Padova, scende in campo la lotta contro le violenze sulle donne

Padova, scende in campo la lotta contro le violenze sulle donne

stop-violenza-donneUna maglia per contrastare la violenza sulle donne. Questa l’iniziativa organizzata dal Comune di Padova, che per la partita di sabato pomeriggio Padova-Modena, ha dotato i giocatori di una t-shirt sulla quale campeggia il logo dell’associazione di volontariato “Centro Veneto Progetti Donna”.

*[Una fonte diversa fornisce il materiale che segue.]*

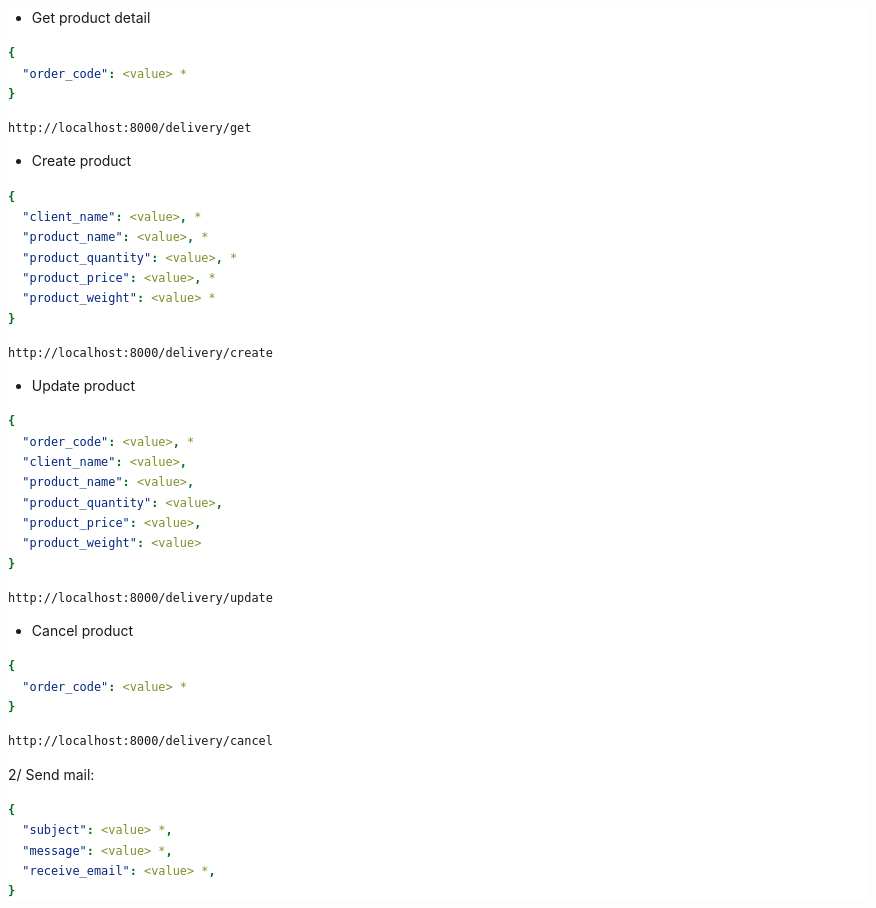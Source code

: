 - Get product detail

```yaml
{
  "order_code": <value> *
}
```

```sh
http://localhost:8000/delivery/get
```

- Create product

```yaml
{
  "client_name": <value>, *
  "product_name": <value>, *
  "product_quantity": <value>, *
  "product_price": <value>, *
  "product_weight": <value> *
}
```
```sh
http://localhost:8000/delivery/create
```

- Update product

```yaml
{
  "order_code": <value>, *
  "client_name": <value>,
  "product_name": <value>,
  "product_quantity": <value>,
  "product_price": <value>,
  "product_weight": <value>
}
```
```sh
http://localhost:8000/delivery/update
```

- Cancel product

```yaml
{
  "order_code": <value> *
}
```
```sh
http://localhost:8000/delivery/cancel
```

2/ Send mail: 

```yaml
{
  "subject": <value> *,
  "message": <value> *,
  "receive_email": <value> *,
}
```
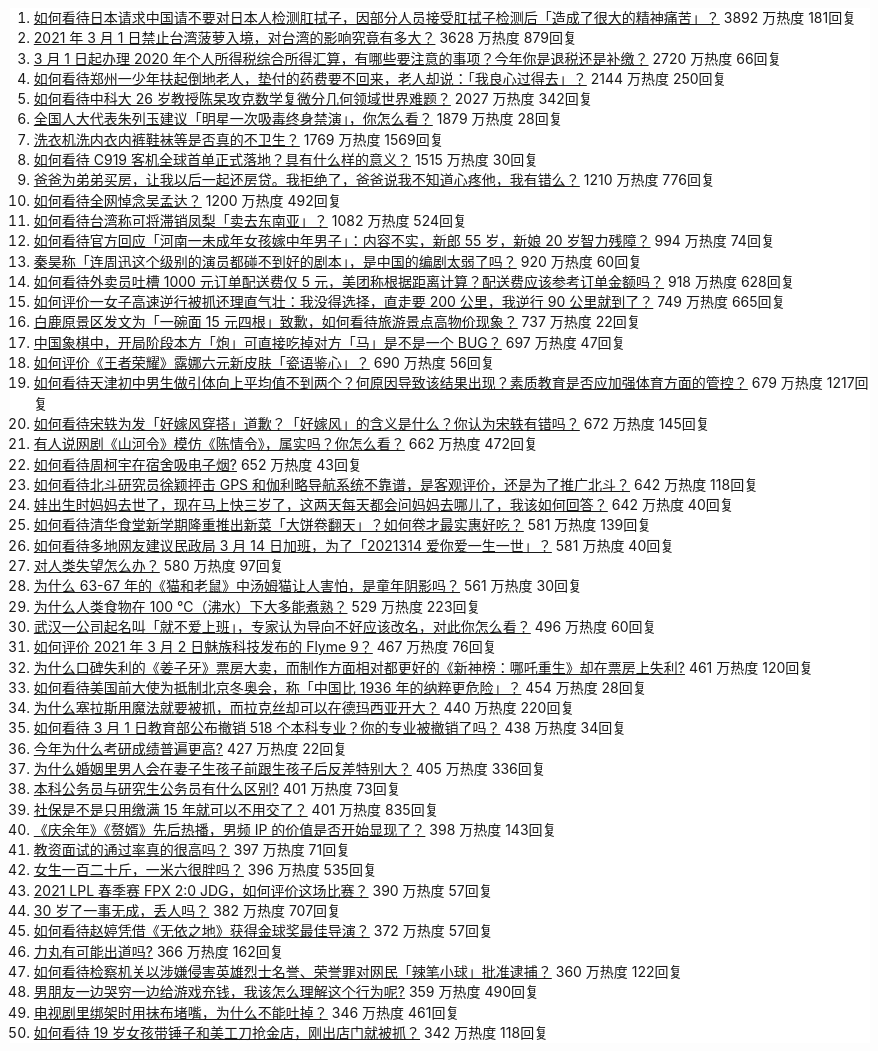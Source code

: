 1. [如何看待日本请求中国请不要对日本人检测肛拭子，因部分人员接受肛拭子检测后「造成了很大的精神痛苦」？](https://www.zhihu.com/question/447147666) 3892 万热度 181回复
1. [2021 年 3 月 1 日禁止台湾菠萝入境，对台湾的影响究竟有多大？](https://www.zhihu.com/question/446790267) 3628 万热度 879回复
1. [3 月 1 日起办理 2020 年个人所得税综合所得汇算，有哪些要注意的事项？今年你是退税还是补缴？](https://www.zhihu.com/question/446970432) 2720 万热度 66回复
1. [如何看待郑州一少年扶起倒地老人，垫付的药费要不回来，老人却说：「我良心过得去」？](https://www.zhihu.com/question/447008635) 2144 万热度 250回复
1. [如何看待中科大 26 岁教授陈杲攻克数学复微分几何领域世界难题？](https://www.zhihu.com/question/446619006) 2027 万热度 342回复
1. [全国人大代表朱列玉建议「明星一次吸毒终身禁演」，你怎么看？](https://www.zhihu.com/question/447073666) 1879 万热度 28回复
1. [洗衣机洗内衣内裤鞋袜等是否真的不卫生？](https://www.zhihu.com/question/35351736) 1769 万热度 1569回复
1. [如何看待 C919 客机全球首单正式落地？具有什么样的意义？](https://www.zhihu.com/question/447040781) 1515 万热度 30回复
1. [爸爸为弟弟买房，让我以后一起还房贷。我拒绝了，爸爸说我不知道心疼他，我有错么？](https://www.zhihu.com/question/446382520) 1210 万热度 776回复
1. [如何看待全网悼念吴孟达？](https://www.zhihu.com/question/446772908) 1200 万热度 492回复
1. [如何看待台湾称可将滞销凤梨「卖去东南亚」？](https://www.zhihu.com/question/446796156) 1082 万热度 524回复
1. [如何看待官方回应「河南一未成年女孩嫁中年男子」：内容不实，新郎 55 岁，新娘 20 岁智力残障？](https://www.zhihu.com/question/446982605) 994 万热度 74回复
1. [秦昊称「连周迅这个级别的演员都碰不到好的剧本」，是中国的编剧太弱了吗？](https://www.zhihu.com/question/447062248) 920 万热度 60回复
1. [如何看待外卖员吐槽 1000 元订单配送费仅 5 元，美团称根据距离计算？配送费应该参考订单金额吗？](https://www.zhihu.com/question/446865908) 918 万热度 628回复
1. [如何评价一女子高速逆行被抓还理直气壮：我没得选择，直走要 200 公里，我逆行 90 公里就到了？](https://www.zhihu.com/question/446499631) 749 万热度 665回复
1. [白鹿原景区发文为「一碗面 15 元四根」致歉，如何看待旅游景点高物价现象？](https://www.zhihu.com/question/447011378) 737 万热度 22回复
1. [中国象棋中，开局阶段本方「炮」可直接吃掉对方「马」是不是一个 BUG？](https://www.zhihu.com/question/41478929) 697 万热度 47回复
1. [如何评价《王者荣耀》露娜六元新皮肤「瓷语鉴心」？](https://www.zhihu.com/question/447090696) 690 万热度 56回复
1. [如何看待天津初中男生做引体向上平均值不到两个？何原因导致该结果出现？素质教育是否应加强体育方面的管控？](https://www.zhihu.com/question/445033116) 679 万热度 1217回复
1. [如何看待宋轶为发「好嫁风穿搭」道歉？「好嫁风」的含义是什么？你认为宋轶有错吗？](https://www.zhihu.com/question/447150681) 672 万热度 145回复
1. [有人说网剧《山河令》模仿《陈情令》，属实吗？你怎么看？](https://www.zhihu.com/question/446558402) 662 万热度 472回复
1. [如何看待周柯宇在宿舍吸电子烟?](https://www.zhihu.com/question/447080836) 652 万热度 43回复
1. [如何看待北斗研究员徐颖抨击 GPS 和伽利略导航系统不靠谱，是客观评价，还是为了推广北斗？](https://www.zhihu.com/question/446962735) 642 万热度 118回复
1. [娃出生时妈妈去世了，现在马上快三岁了，这两天每天都会问妈妈去哪儿了，我该如何回答？](https://www.zhihu.com/question/446037219) 642 万热度 40回复
1. [如何看待清华食堂新学期隆重推出新菜「大饼卷翻天」？如何卷才最实惠好吃？](https://www.zhihu.com/question/447025275) 581 万热度 139回复
1. [如何看待多地网友建议民政局 3 月 14 日加班，为了「2021314 爱你爱一生一世」？](https://www.zhihu.com/question/447073596) 581 万热度 40回复
1. [对人类失望怎么办？](https://www.zhihu.com/question/445897619) 580 万热度 97回复
1. [为什么 63-67 年的《猫和老鼠》中汤姆猫让人害怕，是童年阴影吗？](https://www.zhihu.com/question/406335675) 561 万热度 30回复
1. [为什么人类食物在 100 ℃（沸水）下大多能煮熟？](https://www.zhihu.com/question/446789454) 529 万热度 223回复
1. [武汉一公司起名叫「就不爱上班」，专家认为导向不好应该改名，对此你怎么看？](https://www.zhihu.com/question/447154895) 496 万热度 60回复
1. [如何评价 2021 年 3 月 2 日魅族科技发布的 Flyme 9？](https://www.zhihu.com/question/447129719) 467 万热度 76回复
1. [为什么口碑失利的《姜子牙》票房大卖，而制作方面相对都更好的《新神榜：哪吒重生》却在票房上失利?](https://www.zhihu.com/question/446226236) 461 万热度 120回复
1. [如何看待美国前大使为抵制北京冬奥会，称「中国比 1936 年的纳粹更危险」？](https://www.zhihu.com/question/447172636) 454 万热度 28回复
1. [为什么塞拉斯用魔法就要被抓，而拉克丝却可以在德玛西亚开大？](https://www.zhihu.com/question/366815748) 440 万热度 220回复
1. [如何看待 3 月 1 日教育部公布撤销 518 个本科专业？你的专业被撤销了吗？](https://www.zhihu.com/question/447136108) 438 万热度 34回复
1. [今年为什么考研成绩普遍更高?](https://www.zhihu.com/question/446986804) 427 万热度 22回复
1. [为什么婚姻里男人会在妻子生孩子前跟生孩子后反差特别大？](https://www.zhihu.com/question/439607839) 405 万热度 336回复
1. [本科公务员与研究生公务员有什么区别?](https://www.zhihu.com/question/446590384) 401 万热度 73回复
1. [社保是不是只用缴满 15 年就可以不用交了？](https://www.zhihu.com/question/47845109) 401 万热度 835回复
1. [《庆余年》《赘婿》先后热播，男频 IP 的价值是否开始显现了？](https://www.zhihu.com/question/446537609) 398 万热度 143回复
1. [教资面试的通过率真的很高吗？](https://www.zhihu.com/question/364618487) 397 万热度 71回复
1. [女生一百二十斤，一米六很胖吗？](https://www.zhihu.com/question/437645481) 396 万热度 535回复
1. [2021 LPL 春季赛 FPX 2:0 JDG，如何评价这场比赛？](https://www.zhihu.com/question/447063803) 390 万热度 57回复
1. [30 岁了一事无成，丢人吗？](https://www.zhihu.com/question/439543219) 382 万热度 707回复
1. [如何看待赵婷凭借《无依之地》获得金球奖最佳导演？](https://www.zhihu.com/question/446994243) 372 万热度 57回复
1. [力丸有可能出道吗?](https://www.zhihu.com/question/445875561) 366 万热度 162回复
1. [如何看待检察机关以涉嫌侵害英雄烈士名誉、荣誉罪对网民「辣笔小球」批准逮捕？](https://www.zhihu.com/question/446968187) 360 万热度 122回复
1. [男朋友一边哭穷一边给游戏充钱，我该怎么理解这个行为呢?](https://www.zhihu.com/question/446071487) 359 万热度 490回复
1. [电视剧里绑架时用抹布堵嘴，为什么不能吐掉？](https://www.zhihu.com/question/441878231) 346 万热度 461回复
1. [如何看待 19 岁女孩带锤子和美工刀抢金店，刚出店门就被抓？](https://www.zhihu.com/question/447143326) 342 万热度 118回复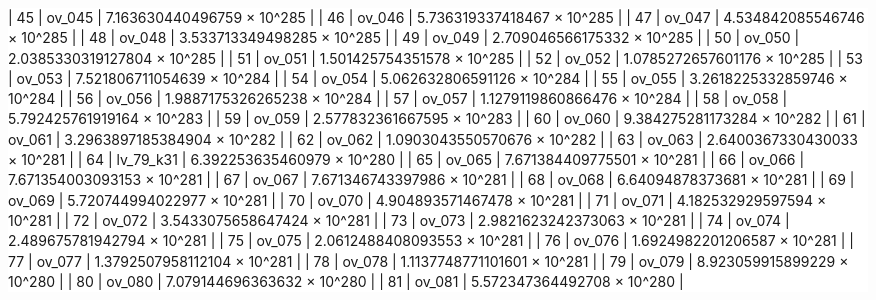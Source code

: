 | 45 | ov_045 | 7.163630440496759 × 10^285 |
| 46 | ov_046 | 5.736319337418467 × 10^285 |
| 47 | ov_047 | 4.534842085546746 × 10^285 |
| 48 | ov_048 | 3.533713349498285 × 10^285 |
| 49 | ov_049 | 2.709046566175332 × 10^285 |
| 50 | ov_050 | 2.0385330319127804 × 10^285 |
| 51 | ov_051 | 1.501425754351578 × 10^285 |
| 52 | ov_052 | 1.0785272657601176 × 10^285 |
| 53 | ov_053 | 7.521806711054639 × 10^284 |
| 54 | ov_054 | 5.062632806591126 × 10^284 |
| 55 | ov_055 | 3.2618225332859746 × 10^284 |
| 56 | ov_056 | 1.9887175326265238 × 10^284 |
| 57 | ov_057 | 1.1279119860866476 × 10^284 |
| 58 | ov_058 | 5.792425761919164 × 10^283 |
| 59 | ov_059 | 2.577832361667595 × 10^283 |
| 60 | ov_060 | 9.384275281173284 × 10^282 |
| 61 | ov_061 | 3.2963897185384904 × 10^282 |
| 62 | ov_062 | 1.0903043550570676 × 10^282 |
| 63 | ov_063 | 2.6400367330430033 × 10^281 |
| 64 | lv_79_k31 | 6.392253635460979 × 10^280 |
| 65 | ov_065 | 7.671384409775501 × 10^281 |
| 66 | ov_066 | 7.671354003093153 × 10^281 |
| 67 | ov_067 | 7.671346743397986 × 10^281 |
| 68 | ov_068 | 6.64094878373681 × 10^281 |
| 69 | ov_069 | 5.720744994022977 × 10^281 |
| 70 | ov_070 | 4.904893571467478 × 10^281 |
| 71 | ov_071 | 4.182532929597594 × 10^281 |
| 72 | ov_072 | 3.5433075658647424 × 10^281 |
| 73 | ov_073 | 2.9821623242373063 × 10^281 |
| 74 | ov_074 | 2.489675781942794 × 10^281 |
| 75 | ov_075 | 2.0612488408093553 × 10^281 |
| 76 | ov_076 | 1.6924982201206587 × 10^281 |
| 77 | ov_077 | 1.3792507958112104 × 10^281 |
| 78 | ov_078 | 1.1137748771101601 × 10^281 |
| 79 | ov_079 | 8.923059915899229 × 10^280 |
| 80 | ov_080 | 7.079144696363632 × 10^280 |
| 81 | ov_081 | 5.572347364492708 × 10^280 |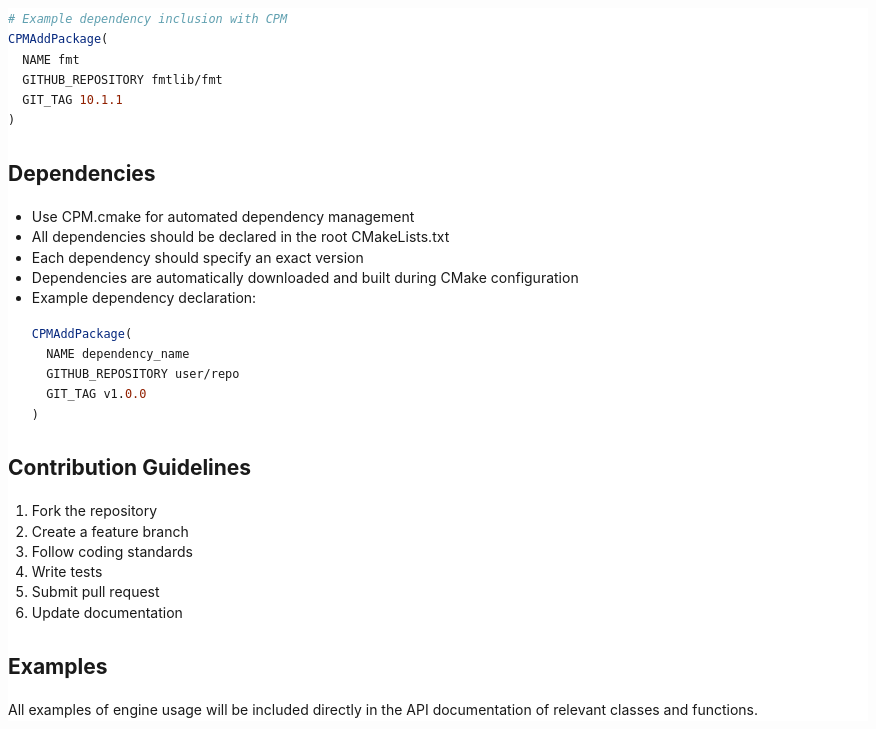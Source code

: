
   ```cmake
  # Example dependency inclusion with CPM
  CPMAddPackage(
    NAME fmt
    GITHUB_REPOSITORY fmtlib/fmt
    GIT_TAG 10.1.1
  )
  ```

## Dependencies
- Use CPM.cmake for automated dependency management
- All dependencies should be declared in the root CMakeLists.txt
- Each dependency should specify an exact version
- Dependencies are automatically downloaded and built during CMake configuration
- Example dependency declaration:
  ```cmake
  CPMAddPackage(
    NAME dependency_name
    GITHUB_REPOSITORY user/repo
    GIT_TAG v1.0.0
  )
  ```

## Contribution Guidelines
1. Fork the repository
2. Create a feature branch
3. Follow coding standards
4. Write tests
5. Submit pull request
6. Update documentation

## Examples
All examples of engine usage will be included directly in the API documentation of relevant classes and functions.
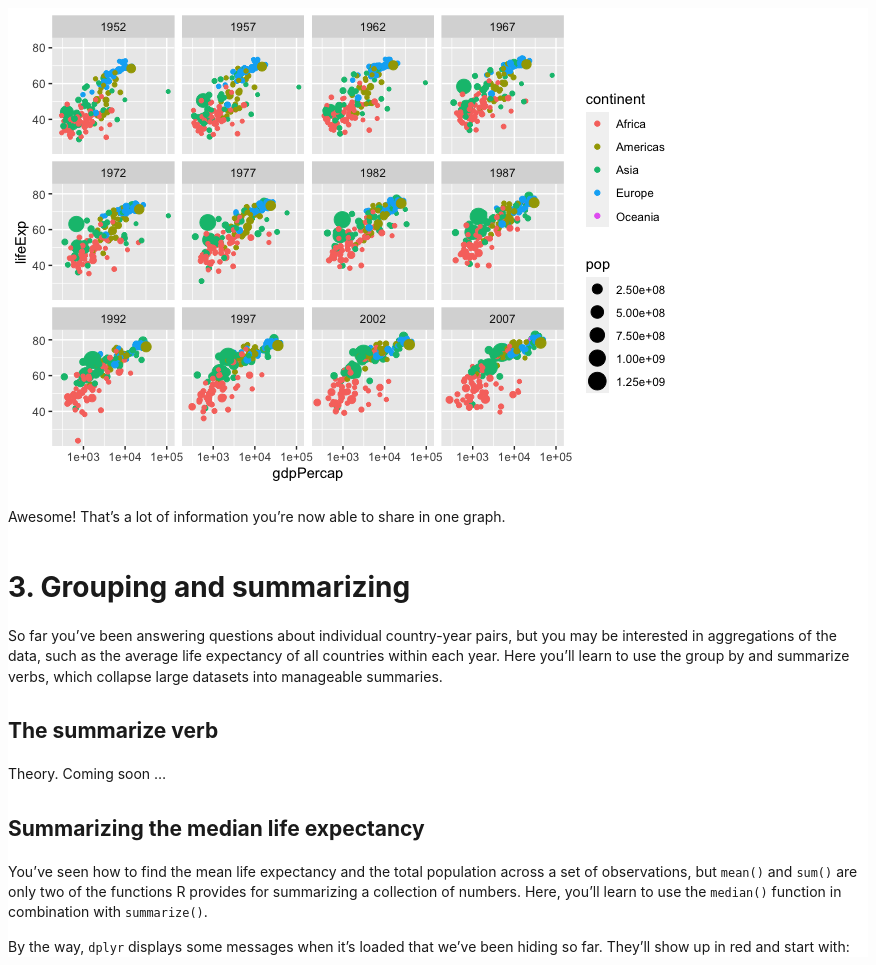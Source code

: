 ![](readme_files/figure-gfm/unnamed-chunk-18-1.png)

Awesome! That’s a lot of information you’re now able to share in one
graph.

# 3. Grouping and summarizing

So far you’ve been answering questions about individual country-year
pairs, but you may be interested in aggregations of the data, such as
the average life expectancy of all countries within each year. Here
you’ll learn to use the group by and summarize verbs, which collapse
large datasets into manageable summaries.

## The summarize verb

Theory. Coming soon …

## Summarizing the median life expectancy

You’ve seen how to find the mean life expectancy and the total
population across a set of observations, but `mean()` and `sum()` are
only two of the functions R provides for summarizing a collection of
numbers. Here, you’ll learn to use the `median()` function in
combination with `summarize()`.

By the way, `dplyr` displays some messages when it’s loaded that we’ve
been hiding so far. They’ll show up in red and start with:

Sponsorizzare la tutela femminile attraverso lo sport, un progetto indicato dall’amministrazione comunale come necessario in vista dell’8 marzo, un giorno che, stando ai dati pubblicati sul quotidiano “Il Mattino”, non può essere descritto come una festa.

Numeri drammatici emergono dalle ultime statistiche della regione Veneto: ogni giorno almeno una donna accede all’ospedale di Padova a causa delle percosse ricevute;400 donne all’anno si recano al pronto soccorso padovano per danni fisici causati dalla violenza maschile, violenza che è democratica perché riguarda donne di tutte le età, dai 16 ai 70 anni, senza alcuna distinzione sociale.

Nonostante l’esistenza di dati significativi sul fenomeno, non possiamo definirli esaustivi perché molte sono le vittime incapaci di denunciare, cercando spesso di negare l’evidenza e di fuggire così al dito accusatore della società. Marco Chiesara, presidente dell’associazione Intervita Onlus, ha affrontato il problema delle “violenze negate”, spiegando che “tra le donne che subiscono violenza solo il 3% ricorre a cure ospedaliere per vergogna e per paura. Nella maggioranza dei casi sono gli stessi maltrattanti a provvedere a cure e medicazioni per nascondere i segni”.

Anche se l’ospedale di Padova garantisce da 3 anni un servizio di consulenza per tutte coloro che subiscono maltrattamenti, la violenza fisica e psicologica non registra alcuna diminuzione. E sulle possibili soluzioni, c’è chi teorizza un intervento a monte, cioè sulle cause del problema e non sulle conseguenze di rapporti malsani che spesso si trasformano in tragedia.”Bisogna lavorare nelle scuole”, ha sottolineato l’assessore al sociale Fabio Verlato,”ad ogni ragazzo deve essere insegnato l’importanza del rispetto. Pensare che su 17 miliardi di costo economico e sociale solo 6 sono dedicati alla prevenzione delle violenze fa riflettere”.

Domani si scende in campo, le donne entreranno allo stadio pagando una cifra simbolica, 1 euro, per sostenere una iniziativa semplice, un logo che ricordi la solidarietà e la lotta femminile contro qualsiasi forma di violenza.